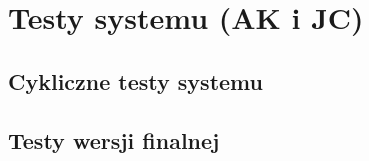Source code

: \chapter{Testy systemu (AK i JC)}
\label{cha:tests}

\section{Cykliczne testy systemu}

\section{Testy wersji finalnej}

☆ ☆ ☆ ☆

YOUR OBJECTIVE = The listing above is to be written out again exactly, with its pictures omitted.

ANSWER TO THE EXERCISE =
Source code

: \chapter{Testy systemu (AK i JC)}
\label{cha:tests}

\section{Cykliczne testy systemu}

\section{Testy wersji finalnej}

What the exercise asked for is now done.